Just got my install done today at TcAudio in Benton Arkansas. Here's a breakdown...

Vehicle: 2007 Dodge Ram std cab
oem integration: Phoenix Gold SLD 44 line driver/loc
amp: UsAmps Xt1600.4
components: Phoenix Gold Rsd 6.5 component set mounted coaxially  
sub: Phoenix Gold Rsd 12 in 1.75ft sealed box behind driver seat

Amp: plenty of power for this setup, comps are crossed around 80hz, hard to tell with the knob on the crossover only showing 40hz at the bottom and 1khz at the top. sub is crossed at the same point with the ssf at 15hz(non defeatable). i'm getting a little noise but i think its the location of the loc, going to move it later in the week and see if its goes away. 

Components: Very detailed, good midbass i wouldn't say great but i have more Raammat to go in the doors tomorrow. They used the factory grill and cut it out to mount the tweeter directly over the mid. They are in the factory locations about halfway up the door. Stage height is good, depth is lacking. Very good for what i spent but there's improvement to be had. Hopefully more deadening and some break in time will help. 

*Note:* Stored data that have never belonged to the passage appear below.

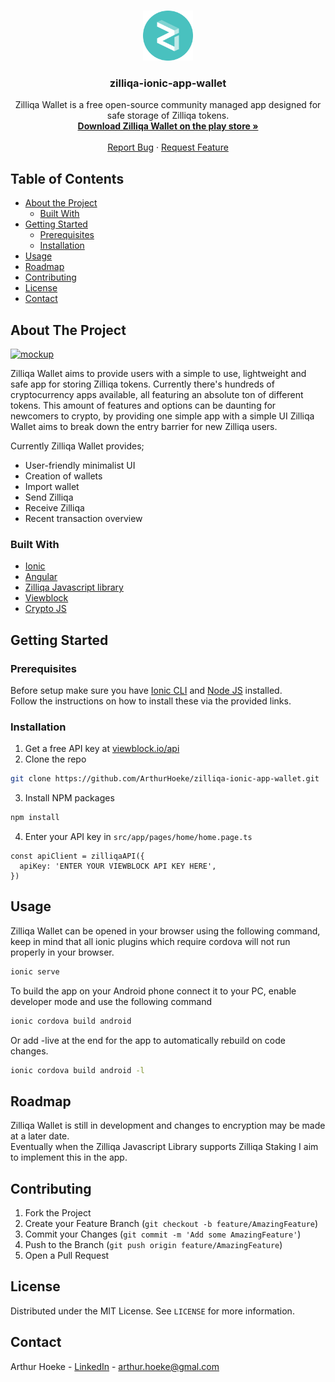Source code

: <!-- PROJECT LOGO -->
<br />
<p align="center">
  <a href="https://github.com/ArthurHoeke/zilliqa-ionic-app-wallet">
    <img src="/src/assets/icon/logo.png" alt="Logo" width="80" height="80">
  </a>

  <h3 align="center">zilliqa-ionic-app-wallet</h3>

  <p align="center">
    Zilliqa Wallet is a free open-source community managed app designed for safe storage of Zilliqa tokens.
    <br />
    <a href="https://github.com/ArthurHoeke/zilliqa-ionic-app-wallet/"><strong>Download Zilliqa Wallet on the play store »</strong></a>
    <br />
    <br />
    <a href="https://github.com/ArthurHoeke/zilliqa-ionic-app-wallet/issues">Report Bug</a>
    ·
    <a href="https://github.com/ArthurHoeke/zilliqa-ionic-app-wallet/issues">Request Feature</a>
  </p>
</p>



<!-- TABLE OF CONTENTS -->
## Table of Contents

* [About the Project](#about-the-project)
  * [Built With](#built-with)
* [Getting Started](#getting-started)
  * [Prerequisites](#prerequisites)
  * [Installation](#installation)
* [Usage](#usage)
* [Roadmap](#roadmap)
* [Contributing](#contributing)
* [License](#license)
* [Contact](#contact)



<!-- ABOUT THE PROJECT -->
## About The Project

[![mockup][product-screenshot]](https://i.imgur.com/j1t2ghI.png)

Zilliqa Wallet aims to provide users with a simple to use, lightweight and safe app for storing Zilliqa tokens. Currently there's hundreds of cryptocurrency apps available, all featuring an absolute ton of different tokens. This amount of features and options can be daunting for newcomers to crypto, by providing one simple app with a simple UI Zilliqa Wallet aims to break down the entry barrier for new Zilliqa users.

Currently Zilliqa Wallet provides;
* User-friendly minimalist UI
* Creation of wallets
* Import wallet
* Send Zilliqa
* Receive Zilliqa
* Recent transaction overview

### Built With
* [Ionic](https://ionicframework.com/)
* [Angular](https://angular.io/)
* [Zilliqa Javascript library](https://github.com/Zilliqa/Zilliqa-JavaScript-Library/)
* [Viewblock](https://www.npmjs.com/package/@zilliqa-js/viewblock)
* [Crypto JS](https://www.npmjs.com/package/crypto-js)

## Getting Started

### Prerequisites

Before setup make sure you have [Ionic CLI](https://ionicframework.com/docs/intro/cli) and [Node JS](https://nodejs.org/en/download/) installed.<br />
Follow the instructions on how to install these via the provided links.

### Installation

1. Get a free API key at [viewblock.io/api](https://viewblock.io/api)
2. Clone the repo
```sh
git clone https://github.com/ArthurHoeke/zilliqa-ionic-app-wallet.git
```
3. Install NPM packages
```sh
npm install
```
4. Enter your API key in `src/app/pages/home/home.page.ts`
```JS
const apiClient = zilliqaAPI({
  apiKey: 'ENTER YOUR VIEWBLOCK API KEY HERE',
})
```



<!-- USAGE EXAMPLES -->
## Usage

Zilliqa Wallet can be opened in your browser using the following command, keep in mind that all ionic plugins which require cordova will not run properly in your browser.
```sh
ionic serve
```

To build the app on your Android phone connect it to your PC, enable developer mode and use the following command
```sh
ionic cordova build android
```

Or add -live at the end for the app to automatically rebuild on code changes.
```sh
ionic cordova build android -l
```

<!-- ROADMAP -->
## Roadmap

Zilliqa Wallet is still in development and changes to encryption may be made at a later date.
</br>
Eventually when the Zilliqa Javascript Library supports Zilliqa Staking I aim to implement this in the app.

<!-- CONTRIBUTING -->
## Contributing

1. Fork the Project
2. Create your Feature Branch (`git checkout -b feature/AmazingFeature`)
3. Commit your Changes (`git commit -m 'Add some AmazingFeature'`)
4. Push to the Branch (`git push origin feature/AmazingFeature`)
5. Open a Pull Request

<!-- LICENSE -->
## License

Distributed under the MIT License. See `LICENSE` for more information.

<!-- CONTACT -->
## Contact

Arthur Hoeke - [LinkedIn](https://www.linkedin.com/in/arthur-hoeke-170691103/) - arthur.hoeke@gmal.com

[product-screenshot]: https://i.imgur.com/j1t2ghI.png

Sub: Very good again, i would agree with the review comparing it to the W6v2, but this at this time i can't put it in the same league as the IDMax. I haven't had a lot of listening time but i will say that i'm impressed with the output on most music, i might try some polyfill to try and get a little more low end. Nice transients, seems to have a little peak around 60hz that i hope the polyfill will help with. 

Overall: For what i spent i can't complain a bit, i've had some of the most highly regarded gear in the past and these hold their ground. Once i get some more time, more deadening, and more tuning i will post a follow up.


----------



## bdubs767 (Apr 4, 2006)

allow for break in....you'll be a lot happier after that.


----------



## legend94 (Mar 15, 2006)

bdubs767 said:


> allow for break in....you'll be a lot happier after that.


great advice from the PG rep as always  
i should be a jbl gti rep....


----------



## unpredictableacts (Aug 16, 2006)

So seeing that TC does some nice high end installs, What did they charge you for the install and lets see some pics.


----------



## 3.5max6spd (Jun 29, 2005)

That XT is a solid amp, aint it?


----------



## 02bluesuperroo (Oct 31, 2006)

The Rsd sub definitely gets a bit sweeter with time.


----------



## illnastyimpreza (Oct 25, 2006)

verry affordable setup! 

I was looking at both those PG components....and that amp for my girlfriends car.

So it seems its worth the money eh?

How do you like the amp?

I was looking @ that one vs the ax-5600


----------



## JoeHemi57 (Mar 28, 2006)

i'm very pleased with it, i've had an xterminator before so i knew they were solid. i got mine off ebay for $175 shipped so no complaints.


----------



## illnastyimpreza (Oct 25, 2006)

JoeHemi57 said:


> i'm very pleased with it, i've had an xterminator before so i knew they were solid. i got mine off ebay for $175 shipped so no complaints.


good stuff ! I decided to go with the ax-5600 for my Impreza....

when I do my Outback this fall I will try out those exterminator's and see how they compare


----------



## unpredictableacts (Aug 16, 2006)

So anyone else wanna see pics?


----------



## JoeHemi57 (Mar 28, 2006)

going to pull the door panels off tomorrow and add some more raammat, will try to get some pics then.


----------



## unpredictableacts (Aug 16, 2006)

promises,promises


----------



## JoeHemi57 (Mar 28, 2006)

bout to head out there now, got the camera batteries charging.


----------



## unpredictableacts (Aug 16, 2006)

Lets see em Joe.


----------



## GlasSman (Nov 14, 2006)

Lets see some pics.


----------